USFDA nod to Takeda TAKHZYRO to prevent Hereditary Angioedema attacks in children 2 years of age and older
Hereditary angioedema (HAE) is a rare genetic disorder that results in recurring attacks of edema - swelling - in various parts of the body, including the abdomen, face, feet, genitals, hands and throat.
Osaka: Takeda has announced that the U.S. Food and Drug Administration (FDA) has approved the supplemental Biologics License Application (sBLA) for the expanded use of TAKHZYRO (lanadelumab-flyo) for prophylaxis to prevent attacks of hereditary angioedema (HAE) in pediatric patients 2 to <12 years of age.
"Prior to today’s approval, the only approved routine prophylaxis treatment options for children 6 to <12 years of age required dosing every three to four days, and children with HAE 2 to <6 years of age had no approved prophylaxis treatment, making TAKHZYRO the first prophylaxis treatment for this age group. The recommended dose is 150 mg/1 mL solution in a single-dose prefilled syringe every four weeks in patients 2 to <6 years of age and every two weeks in patients 6 to <12 years of age," the company stated.
HAE attacks can involve serious and debilitating swelling in the abdomen, face, feet, genitals, hands and throat. Potentially fatal upper airway angioedema has been reported in patients as young as 3 years of age. In a survey from 2017 (N=445), the average HAE diagnosis took an average of 8.4 years after symptom onset.

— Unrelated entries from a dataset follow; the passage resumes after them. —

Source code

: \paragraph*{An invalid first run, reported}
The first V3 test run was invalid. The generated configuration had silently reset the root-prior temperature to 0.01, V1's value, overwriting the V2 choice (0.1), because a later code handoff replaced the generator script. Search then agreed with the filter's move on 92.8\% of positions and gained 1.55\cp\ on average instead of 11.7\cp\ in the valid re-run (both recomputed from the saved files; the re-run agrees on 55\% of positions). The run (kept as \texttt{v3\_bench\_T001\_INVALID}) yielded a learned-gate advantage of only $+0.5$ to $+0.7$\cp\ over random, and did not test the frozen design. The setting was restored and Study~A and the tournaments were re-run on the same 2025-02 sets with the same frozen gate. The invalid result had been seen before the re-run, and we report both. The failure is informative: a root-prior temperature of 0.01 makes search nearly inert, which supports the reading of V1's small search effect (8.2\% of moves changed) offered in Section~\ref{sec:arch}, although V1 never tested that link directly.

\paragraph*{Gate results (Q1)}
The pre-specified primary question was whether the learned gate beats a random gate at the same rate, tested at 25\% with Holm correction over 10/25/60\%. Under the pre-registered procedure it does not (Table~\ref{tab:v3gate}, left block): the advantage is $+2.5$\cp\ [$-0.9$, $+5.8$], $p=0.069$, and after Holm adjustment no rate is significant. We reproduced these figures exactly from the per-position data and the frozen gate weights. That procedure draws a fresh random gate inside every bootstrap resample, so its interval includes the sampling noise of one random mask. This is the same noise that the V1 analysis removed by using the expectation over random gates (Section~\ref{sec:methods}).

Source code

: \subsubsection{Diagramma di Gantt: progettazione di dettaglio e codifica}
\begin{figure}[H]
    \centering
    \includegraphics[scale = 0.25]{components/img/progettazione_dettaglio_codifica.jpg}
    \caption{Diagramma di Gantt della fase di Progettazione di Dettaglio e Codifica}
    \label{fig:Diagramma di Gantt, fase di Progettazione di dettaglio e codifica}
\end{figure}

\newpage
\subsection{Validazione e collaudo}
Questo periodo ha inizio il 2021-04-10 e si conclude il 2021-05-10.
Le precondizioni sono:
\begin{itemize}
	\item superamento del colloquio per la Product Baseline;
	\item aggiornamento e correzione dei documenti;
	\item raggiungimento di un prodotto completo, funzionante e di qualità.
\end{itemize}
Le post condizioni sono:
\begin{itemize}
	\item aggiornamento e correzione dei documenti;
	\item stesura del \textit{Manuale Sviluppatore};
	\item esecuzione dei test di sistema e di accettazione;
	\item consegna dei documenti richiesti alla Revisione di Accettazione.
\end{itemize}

In this study of patients with HAE, 50% experienced anxiety, 34% had difficulty with social activity and 58% reported symptoms negatively affected career advancement.
“Today’s approval for TAKHZYRO in pediatric patients as young as 2 years of age brings a welcome and important addition to treatment options available for children living with HAE,” said Anthony Castaldo, president and CEO of the U.S. Hereditary Angioedema Association (HAEA).
The sBLA approval was supported by extrapolation of efficacy data from the HELP Study, a Phase 3 trial that included patients 12 to <18 years of age, and additional pharmacokinetic analyses showing similar drug exposures between adults and pediatric patients, as well as safety and pharmacodynamic data from the SPRING Study, an open-label Phase 3 trial in 21 HAE patients 2 to <12 years of age. The primary objectives of the SPRING Study were the safety and pharmacokinetics of TAKHZYRO.The prevention of HAE attacks was measured as a secondary objective.TAKHZYRO reduced the rate of HAE attacks in pediatric patients by a mean of 94.8% compared to baseline, from 1.84 attacks per month to 0.08 attacks during the 52-week treatment period (N=21). The majority of patients (76.2%, n=16) were attack-free with an average of 99.5% attack-free days. These efficacy results are from an open-label, non-controlled trial, and the study was not designed for statistical hypothesis testing. Further confirmatory studies are required to draw any conclusions from these data.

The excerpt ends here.